(Given data)
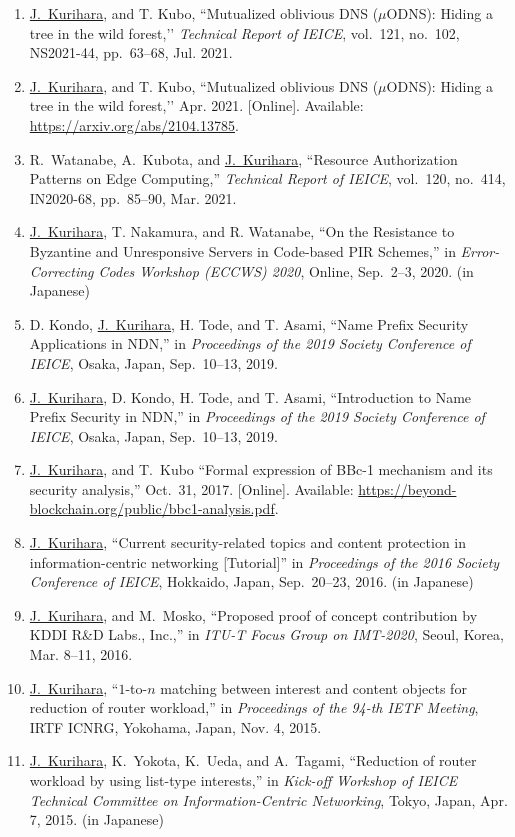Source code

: \begin{enumerate}
 \item \underline{J.~Kurihara}, and T. Kubo, ``Mutualized oblivious DNS ($\mu$ODNS): Hiding a tree in the wild forest,’’ \textit{Technical Report of IEICE}, vol.~121, no.~102, NS2021-44, pp.~63--68, Jul. 2021.
 \item \underline{J.~Kurihara}, and T. Kubo, ``Mutualized oblivious DNS ($\mu$ODNS): Hiding a tree in the wild forest,’’ Apr. 2021. [Online]. Available: \url{https://arxiv.org/abs/2104.13785}.
\item R.~Watanabe, A.~Kubota, and \underline{J.~Kurihara}, ``Resource Authorization Patterns on Edge Computing,'' \textit{Technical Report of IEICE}, vol.~120, no.~414, IN2020-68, pp.~85--90, Mar. 2021.
 \item \underline{J.~Kurihara}, T. Nakamura, and R. Watanabe, ``On the Resistance to Byzantine and Unresponsive Servers in Code-based PIR Schemes,'' in \textit{Error-Correcting Codes Workshop (ECCWS) 2020}, Online, Sep.~2--3, 2020. (in Japanese)
 \item D. Kondo, \underline{J.~Kurihara}, H. Tode, and T. Asami, ``Name Prefix Security Applications in NDN,'' in \textit{Proceedings of the 2019 Society Conference of IEICE}, Osaka, Japan, Sep.~10--13, 2019.
 \item \underline{J.~Kurihara}, D. Kondo, H. Tode, and T. Asami, ``Introduction to Name Prefix Security in NDN,'' in \textit{Proceedings of the 2019 Society Conference of IEICE}, Osaka, Japan, Sep.~10--13, 2019.
 \item \underline{J.~Kurihara}, and T.~Kubo ``Formal expression of BBc-1 mechanism and its security analysis,'' Oct.~31, 2017. [Online]. Available: \url{https://beyond-blockchain.org/public/bbc1-analysis.pdf}.
 \item \underline{J.~Kurihara}, ``Current security-related topics and content protection in information-centric networking [Tutorial]'' in \textit{Proceedings of the 2016 Society Conference of IEICE}, Hokkaido, Japan, Sep.~20--23, 2016. (in Japanese)
 \item \underline{J.~Kurihara}, and M.~Mosko, ``Proposed proof of concept contribution by KDDI R\&D Labs., Inc.,'' in \textit{ITU-T Focus Group on IMT-2020}, Seoul, Korea, Mar. 8--11, 2016.
 \item \underline{J.~Kurihara}, ``$1$-to-$n$ matching between interest and content objects for reduction of router workload,'' in \textit{Proceedings of the 94-th IETF Meeting}, IRTF ICNRG, Yokohama, Japan, Nov. 4, 2015.
 \item \underline{J.~Kurihara}, K.~Yokota, K.~Ueda, and A.~Tagami, ``Reduction of router workload by using list-type interests,'' in \textit{Kick-off Workshop of IEICE Technical Committee on Information-Centric Networking}, Tokyo, Japan, Apr. 7, 2015. (in Japanese)

\end{enumerate}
(End Given data)
**What the task asks:** Every record above should be transcribed exactly; the pictures stay out of the copy.

**Response for this exercise:**
Source code

: \begin{enumerate}
 \item \underline{J.~Kurihara}, and T. Kubo, ``Mutualized oblivious DNS ($\mu$ODNS): Hiding a tree in the wild forest,’’ \textit{Technical Report of IEICE}, vol.~121, no.~102, NS2021-44, pp.~63--68, Jul. 2021.
 \item \underline{J.~Kurihara}, and T. Kubo, ``Mutualized oblivious DNS ($\mu$ODNS): Hiding a tree in the wild forest,’’ Apr. 2021. [Online]. Available: \url{https://arxiv.org/abs/2104.13785}.
\item R.~Watanabe, A.~Kubota, and \underline{J.~Kurihara}, ``Resource Authorization Patterns on Edge Computing,'' \textit{Technical Report of IEICE}, vol.~120, no.~414, IN2020-68, pp.~85--90, Mar. 2021.
 \item \underline{J.~Kurihara}, T. Nakamura, and R. Watanabe, ``On the Resistance to Byzantine and Unresponsive Servers in Code-based PIR Schemes,'' in \textit{Error-Correcting Codes Workshop (ECCWS) 2020}, Online, Sep.~2--3, 2020. (in Japanese)
 \item D. Kondo, \underline{J.~Kurihara}, H. Tode, and T. Asami, ``Name Prefix Security Applications in NDN,'' in \textit{Proceedings of the 2019 Society Conference of IEICE}, Osaka, Japan, Sep.~10--13, 2019.
 \item \underline{J.~Kurihara}, D. Kondo, H. Tode, and T. Asami, ``Introduction to Name Prefix Security in NDN,'' in \textit{Proceedings of the 2019 Society Conference of IEICE}, Osaka, Japan, Sep.~10--13, 2019.
 \item \underline{J.~Kurihara}, and T.~Kubo ``Formal expression of BBc-1 mechanism and its security analysis,'' Oct.~31, 2017. [Online]. Available: \url{https://beyond-blockchain.org/public/bbc1-analysis.pdf}.
 \item \underline{J.~Kurihara}, ``Current security-related topics and content protection in information-centric networking [Tutorial]'' in \textit{Proceedings of the 2016 Society Conference of IEICE}, Hokkaido, Japan, Sep.~20--23, 2016. (in Japanese)
 \item \underline{J.~Kurihara}, and M.~Mosko, ``Proposed proof of concept contribution by KDDI R\&D Labs., Inc.,'' in \textit{ITU-T Focus Group on IMT-2020}, Seoul, Korea, Mar. 8--11, 2016.
 \item \underline{J.~Kurihara}, ``$1$-to-$n$ matching between interest and content objects for reduction of router workload,'' in \textit{Proceedings of the 94-th IETF Meeting}, IRTF ICNRG, Yokohama, Japan, Nov. 4, 2015.
 \item \underline{J.~Kurihara}, K.~Yokota, K.~Ueda, and A.~Tagami, ``Reduction of router workload by using list-type interests,'' in \textit{Kick-off Workshop of IEICE Technical Committee on Information-Centric Networking}, Tokyo, Japan, Apr. 7, 2015. (in Japanese)

\end{enumerate}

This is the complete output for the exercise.